Indeed the majority have not challenged the principle that judicial review should lie, but have made it contingent on the existence of an arguable claim relating to the exercise of (civil) rights recognised in domestic law (see paragraph 54 of the judgment). Nor did they deny that such rights – for example the rights to life, to physical integrity and of property – were available to the applicants in the instant case under the Swiss legal order (see paragraph 55 of the judgment). However, they considered that the proceedings before the Federal Council did not “determine” a dispute (contestation) over those rights (loc. cit.), as, in their view, the link between the Council's decision and the applicants' rights was too tenuous and remote (see paragraph 46 of the judgment). In reaching that conclusion, they referred in paragraph 51 to the finding in the Balmer-Schafroth and Others v. Switzerland judgment of 26 August 1997 (Reports of Judgments and Decisions 1997-IV) and, in particular, paragraph 40 thereof, that the applicants had failed to show that the operation of the power plant had exposed them personally to a danger that was not only serious but also specific and, above all, imminent. The majority added (see paragraph 48 of the judgment) that the applicants' arguments had to be sufficiently tenable.
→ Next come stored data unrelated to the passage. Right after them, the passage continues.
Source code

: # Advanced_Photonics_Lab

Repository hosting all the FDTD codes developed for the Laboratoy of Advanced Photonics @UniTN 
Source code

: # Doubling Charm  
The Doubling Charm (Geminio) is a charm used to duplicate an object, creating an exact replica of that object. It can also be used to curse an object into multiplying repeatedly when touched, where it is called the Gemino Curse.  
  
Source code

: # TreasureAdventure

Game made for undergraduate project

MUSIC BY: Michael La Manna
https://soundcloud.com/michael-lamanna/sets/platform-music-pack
One might of course question whether it is possible to establish that the danger exists to the requisite degree. For example, it is virtually impossible to prove imminent danger in the case of inherently dangerous installations: the catastrophes that have happened in a number of countries were obviously unforeseeable or, in any event, unforeseen.
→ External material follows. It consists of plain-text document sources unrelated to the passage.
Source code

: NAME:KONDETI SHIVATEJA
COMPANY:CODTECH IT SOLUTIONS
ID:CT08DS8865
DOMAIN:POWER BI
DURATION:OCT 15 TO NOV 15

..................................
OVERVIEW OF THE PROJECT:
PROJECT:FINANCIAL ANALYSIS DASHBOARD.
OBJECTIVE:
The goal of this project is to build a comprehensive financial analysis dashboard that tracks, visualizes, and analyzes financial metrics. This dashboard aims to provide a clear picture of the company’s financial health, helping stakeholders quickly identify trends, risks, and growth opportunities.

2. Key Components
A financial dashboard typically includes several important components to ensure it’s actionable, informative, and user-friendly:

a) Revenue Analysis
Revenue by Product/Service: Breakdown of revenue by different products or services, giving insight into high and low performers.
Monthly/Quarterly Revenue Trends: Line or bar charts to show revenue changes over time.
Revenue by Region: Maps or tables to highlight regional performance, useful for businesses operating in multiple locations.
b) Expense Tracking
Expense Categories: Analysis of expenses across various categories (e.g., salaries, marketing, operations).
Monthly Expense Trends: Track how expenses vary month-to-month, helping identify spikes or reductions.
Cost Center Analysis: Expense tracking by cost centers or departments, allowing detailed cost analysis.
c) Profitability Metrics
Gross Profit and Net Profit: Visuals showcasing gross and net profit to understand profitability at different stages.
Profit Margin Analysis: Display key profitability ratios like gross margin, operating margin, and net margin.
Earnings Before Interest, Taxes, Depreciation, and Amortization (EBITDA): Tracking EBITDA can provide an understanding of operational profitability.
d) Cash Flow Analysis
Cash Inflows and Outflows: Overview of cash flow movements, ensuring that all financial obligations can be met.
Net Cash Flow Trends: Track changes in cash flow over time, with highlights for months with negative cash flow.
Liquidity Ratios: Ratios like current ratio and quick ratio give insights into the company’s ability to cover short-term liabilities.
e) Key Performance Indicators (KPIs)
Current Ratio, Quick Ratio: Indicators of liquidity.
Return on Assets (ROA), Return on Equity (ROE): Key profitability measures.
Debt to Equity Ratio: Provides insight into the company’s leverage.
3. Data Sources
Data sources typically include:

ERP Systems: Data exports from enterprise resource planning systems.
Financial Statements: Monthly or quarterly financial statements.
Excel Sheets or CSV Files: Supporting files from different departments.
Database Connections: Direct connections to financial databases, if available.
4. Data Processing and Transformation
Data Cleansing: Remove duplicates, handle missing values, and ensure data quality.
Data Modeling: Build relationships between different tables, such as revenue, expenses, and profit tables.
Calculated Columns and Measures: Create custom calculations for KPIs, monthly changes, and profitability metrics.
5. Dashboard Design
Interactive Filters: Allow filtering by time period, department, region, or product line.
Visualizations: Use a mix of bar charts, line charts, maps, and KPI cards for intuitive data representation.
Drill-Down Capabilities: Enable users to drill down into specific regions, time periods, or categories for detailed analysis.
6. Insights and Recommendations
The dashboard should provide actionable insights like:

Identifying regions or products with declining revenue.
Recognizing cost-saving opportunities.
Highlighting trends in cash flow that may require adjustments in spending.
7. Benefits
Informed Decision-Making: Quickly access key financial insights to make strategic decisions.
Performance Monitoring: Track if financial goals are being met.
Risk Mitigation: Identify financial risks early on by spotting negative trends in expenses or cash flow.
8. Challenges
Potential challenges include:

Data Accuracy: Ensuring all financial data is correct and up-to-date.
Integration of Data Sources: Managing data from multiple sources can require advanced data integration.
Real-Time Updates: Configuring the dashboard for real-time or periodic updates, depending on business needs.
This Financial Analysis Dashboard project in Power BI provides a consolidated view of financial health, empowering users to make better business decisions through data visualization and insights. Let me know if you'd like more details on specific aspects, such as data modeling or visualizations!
That, however, is not the fundamental issue. Without judicial review, the executive's decision could not be challenged before the domestic courts. To our minds, it was for the domestic courts to assess whether the applicants had established a sufficiently close link between the operation of the power plant and their rights, in particular to life and to physical integrity. By substituting its own (judicial) assessment for that of a non-existent domestic court, we consider that our Court has effectively reversed the subsidiarity principle on which its case-law is largely based. It has in effect acted as a court of first instance; yet paragraph 51 of the judgment, for instance, shows the extent to which the analysis which the Court had to carry out was of a technical nature. By allowing a governmental body to act as both judge and party, it has not taken the principle of the rule of law expressed in the Preamble to the Convention to its logical conclusion. It is obviously prudent to avoid an actio popularis. It is in our view, however, preferable for the national courts who are better placed, rather than the European Court, to decide whether appeals such as the applicants' amount to that type of action.
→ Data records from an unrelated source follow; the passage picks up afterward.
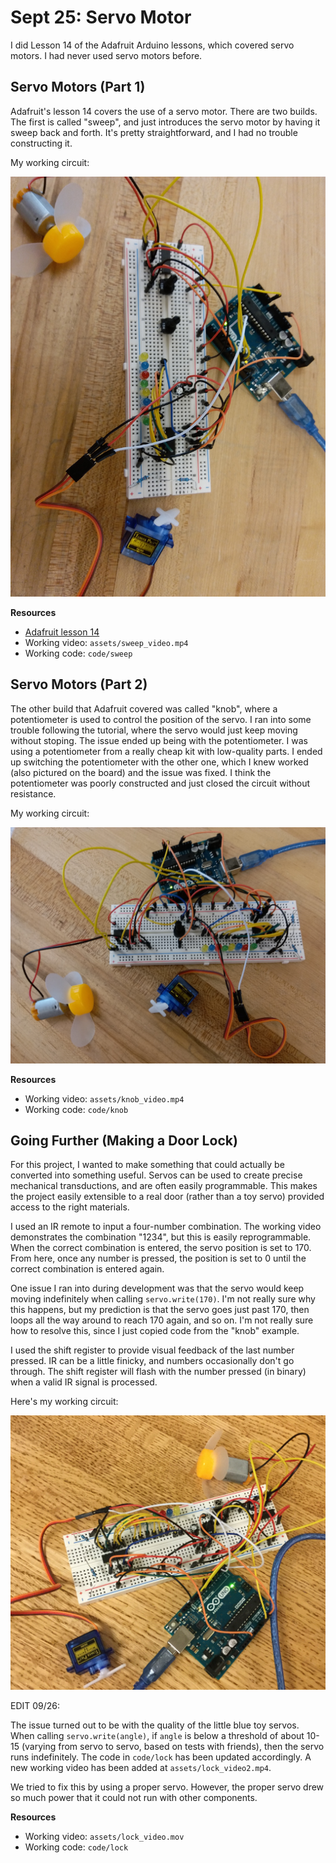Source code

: # Sept 25: Servo Motor

I did Lesson 14 of the Adafruit Arduino lessons, which covered servo motors. I had never used servo motors before.

## Servo Motors (Part 1)

Adafruit's lesson 14 covers the use of a servo motor. There are two builds. The first is called "sweep", and just introduces the servo motor by having it sweep back and forth. It's pretty straightforward, and I had no trouble constructing it.

My working circuit:

![sweep circuit](./assets/sweep_circuit.jpeg)

**Resources**

- [Adafruit lesson 14](https://learn.adafruit.com/adafruit-arduino-lesson-14-servo-motors)
- Working video: `assets/sweep_video.mp4`
- Working code: `code/sweep`

## Servo Motors (Part 2)

The other build that Adafruit covered was called "knob", where a potentiometer is used to control the position of the servo. I ran into some trouble following the tutorial, where the servo would just keep moving without stoping. The issue ended up being with the potentiometer. I was using a potentiometer from a really cheap kit with low-quality parts. I ended up switching the potentiometer with the other one, which I knew worked (also pictured on the board) and the issue was fixed. I think the potentiometer was poorly constructed and just closed the circuit without resistance.

My working circuit:

![knob circuit](./assets/knob_circuit.jpeg)

**Resources**

- Working video: `assets/knob_video.mp4`
- Working code: `code/knob`

## Going Further (Making a Door Lock)

For this project, I wanted to make something that could actually be converted into something useful. Servos can be used to create precise mechanical transductions, and are often easily programmable. This makes the project easily extensible to a real door (rather than a toy servo) provided access to the right materials.

I used an IR remote to input a four-number combination. The working video demonstrates the combination "1234", but this is easily reprogrammable. When the correct combination is entered, the servo position is set to 170. From here, once any number is pressed, the position is set to 0 until the correct combination is entered again.

One issue I ran into during development was that the servo would keep moving indefinitely when calling `servo.write(170)`. I'm not really sure why this happens, but my prediction is that the servo goes just past 170, then loops all the way around to reach 170 again, and so on. I'm not really sure how to resolve this, since I just copied code from the "knob" example.

I used the shift register to provide visual feedback of the last number pressed. IR can be a little finicky, and numbers occasionally don't go through. The shift register will flash with the number pressed (in binary) when a valid IR signal is processed.

Here's my working circuit:

![lock circuit](./assets/lock_circuit.jpg)


EDIT 09/26:

The issue turned out to be with the quality of the little blue toy servos. When calling `servo.write(angle)`, if `angle` is below a threshold of about 10-15 (varying from servo to servo, based on tests with friends), then the servo runs indefinitely. The code in `code/lock` has been updated accordingly. A new working video has been added at `assets/lock_video2.mp4`.

We tried to fix this by using a proper servo. However, the proper servo drew so much power that it could not run with other components.

**Resources**

- Working video: `assets/lock_video.mov`
- Working code: `code/lock`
Like considerations lead us, mutatis mutandis, to consider that Article 13 was applicable in the instant case. The claim was arguable and an effective remedy should therefore have existed. Filing an objection with the Federal Council, from which body no appeal lay, did not constitute such a remedy.

For these reasons, we have voted against the opinion of the majority on these two points.

1.  Note by the Registry. Protocol No. 11 came into force on 1 November 1998.


2.  Note by the Registry. The full text of the Commission’s opinion and of the separate opinion contained in the report will be reproduced as an annex to the final printed version of the judgment (in the official reports of selected judgments and decisions of the Court), but in the meantime a copy of the Commission’s report is obtainable from the Registry.